La Conferenza Onu per il clima, la Cop28 ospitata a Dubai nell’epicentro della conservazione, ci restituisce un processo tra le parti ancora in piedi, ma con costi politici altissimi. I paesi Opec, Arabia Saudita, Russia, Iran, ma anche gli Usa e l’Italia, negazionista fino al limite della nostra stessa sopravvivenza, non hanno obiettato a prepararsi a uscire tutti insieme, come comunità internazionale, dalle fonti fossili entro il 2030. Nessuno ha rovesciato il tavolo, in un quadro geopolitico in frantumi, ma a un prezzo politico altissimo, che, a mio giudizio, non giustifica l’enfasi con cui anche Ursula von der Leyen classifica questo risultato come epocale, seguita in coro da larga parte della comunità politica conservatrice.

Sono stati rimandati al prossimo anno tutti i negoziati sui nuovi mercati delle compensazioni delle emissioni. Sono stati eliminati dai testi finali tutti i riferimenti al fatto che per il 2025 la scienza prevede, ai ritmi attuali di produzioni inquinanti, un picco emissivo dalle conseguenze gravissime e in larga parte imprevedibile.

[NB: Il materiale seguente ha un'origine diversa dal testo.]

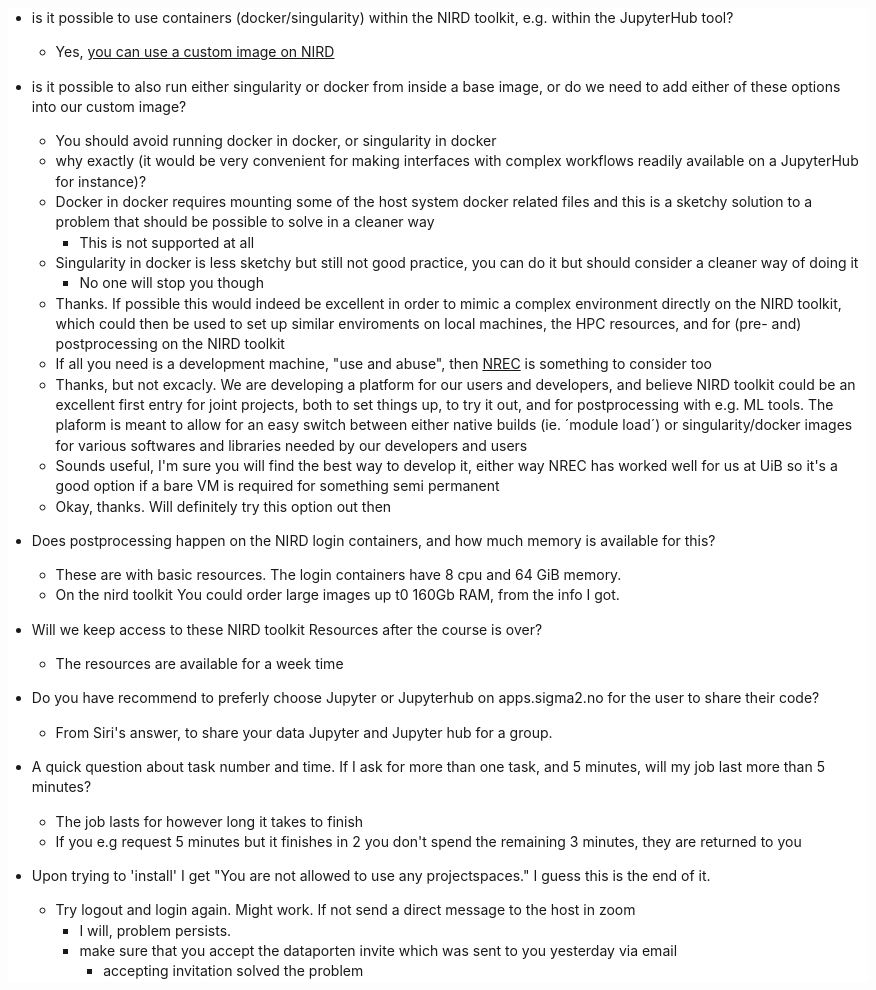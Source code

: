 
- is it possible to use containers (docker/singularity) within the NIRD toolkit, e.g. within the JupyterHub tool?
    - Yes, [you can use a custom image on NIRD](https://documentation.sigma2.no/nird_toolkit/custom-docker-image.html)

- is it possible to also run either singularity or docker from inside a base image, or do we need to add either of these options into our custom image?
    - You should avoid running docker in docker, or singularity in docker
    - why exactly (it would be very convenient for making interfaces with complex workflows readily available on a JupyterHub for instance)?
    - Docker in docker requires mounting some of the host system docker related files and this is a sketchy solution to a problem that should be possible to solve in a cleaner way
        - This is not supported at all
    - Singularity in docker is less sketchy but still not good practice, you can do it but should consider a cleaner way of doing it
        - No one will stop you though
    - Thanks. If possible this would indeed be excellent in order to mimic a complex environment directly on the NIRD toolkit, which could then be used to set up similar enviroments on local machines, the HPC resources, and for (pre- and) postprocessing on the NIRD toolkit
    - If all you need is a development machine, "use and abuse", then [NREC](https://www.nrec.no/) is something to consider too
    - Thanks, but not excacly. We are developing a platform for our users and developers, and believe NIRD toolkit could be an excellent first entry for joint projects, both to set things up, to try it out, and for postprocessing with e.g. ML tools. The plaform is meant to allow for an easy switch between either native builds (ie. ´module load´) or singularity/docker images for various softwares and libraries needed by our developers and users
    - Sounds useful, I'm sure you will find the best way to develop it, either way NREC has worked well for us at UiB so it's a good option if a bare VM is required for something semi permanent
    - Okay, thanks. Will definitely try this option out then


- Does postprocessing happen on the NIRD login containers, and how much memory is available for this?
    - These are with basic resources. The login containers have 8 cpu and 64 GiB memory. 
    - On the nird toolkit You could order large images up t0 160Gb RAM, from the info I got.



- Will we keep access to these NIRD toolkit Resources after the course is over?
    - The resources are available for a week time

- Do you have recommend to preferly choose Jupyter or Jupyterhub on apps.sigma2.no for the user to share their code?
    - From Siri's answer, to share your data Jupyter and Jupyter hub for a group.
 
- A quick question about task number and time. If I ask for more than one task, and 5 minutes, will my job last more than 5 minutes?
    - The job lasts for however long it takes to finish
    - If you e.g request 5 minutes but it finishes in 2 you don't spend the remaining 3 minutes, they are returned to you

- Upon trying to 'install' I get "You are not allowed to use any projectspaces." I guess this is the end of it.
    - Try logout and login again. Might work. If not send a direct message to the host in zoom
        - I will, problem persists.
        - make sure that you accept the dataporten invite which was sent to you yesterday via email
            - accepting invitation solved the problem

Come mitigare questi impatti non si è ben capito, perché il “Programma di lavoro” è vago e debole. Come valutare e prevenire il costo in diritti umani del mercato dei crediti di carbonio e delle azioni da finanziare con il nuovo fondo su “perdite e danni” resta in un limbo politico.

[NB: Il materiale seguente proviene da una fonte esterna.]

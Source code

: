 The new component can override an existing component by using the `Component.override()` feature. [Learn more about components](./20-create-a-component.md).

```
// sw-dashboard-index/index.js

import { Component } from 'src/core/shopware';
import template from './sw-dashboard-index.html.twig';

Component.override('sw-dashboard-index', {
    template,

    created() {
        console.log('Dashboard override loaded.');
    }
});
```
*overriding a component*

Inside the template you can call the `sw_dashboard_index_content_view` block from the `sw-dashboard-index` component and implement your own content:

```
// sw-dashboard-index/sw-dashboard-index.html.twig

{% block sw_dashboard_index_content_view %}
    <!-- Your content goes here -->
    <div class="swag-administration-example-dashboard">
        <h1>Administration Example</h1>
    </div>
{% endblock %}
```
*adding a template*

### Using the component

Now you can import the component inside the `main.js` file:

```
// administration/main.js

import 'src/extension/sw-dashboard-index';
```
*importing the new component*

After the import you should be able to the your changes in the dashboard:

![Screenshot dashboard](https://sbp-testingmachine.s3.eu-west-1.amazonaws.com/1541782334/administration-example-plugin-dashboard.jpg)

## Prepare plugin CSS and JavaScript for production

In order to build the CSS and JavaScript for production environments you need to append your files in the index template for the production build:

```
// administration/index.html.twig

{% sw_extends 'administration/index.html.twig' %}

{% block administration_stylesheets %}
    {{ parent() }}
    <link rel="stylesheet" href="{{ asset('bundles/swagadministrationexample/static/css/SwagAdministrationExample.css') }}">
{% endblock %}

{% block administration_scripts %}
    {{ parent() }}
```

La cosa più risibile, al livello delle conoscenze e tecnologie attuali, l’inserimento per la prima volta nella storia delle Cop dell’energia nucleare come fonte energetica di transizione. Si favoleggia di fusione e di mini centrali a basso impatto, ma al netto delle marchette alle solite società di servizi e costruzioni e dei project financing da Instagram per ricercatori e aziende amiche, questa è solo una copertina social per permettere alle vecchissime e insicure centrali di tirare a campare ‘business as usual’: altro che Futurama. Allo stesso tempo c’è incertezza diffusa sul nuovo programma della Giusta transizione che avrebbe dovuto articolarsi verso la Cop 2024.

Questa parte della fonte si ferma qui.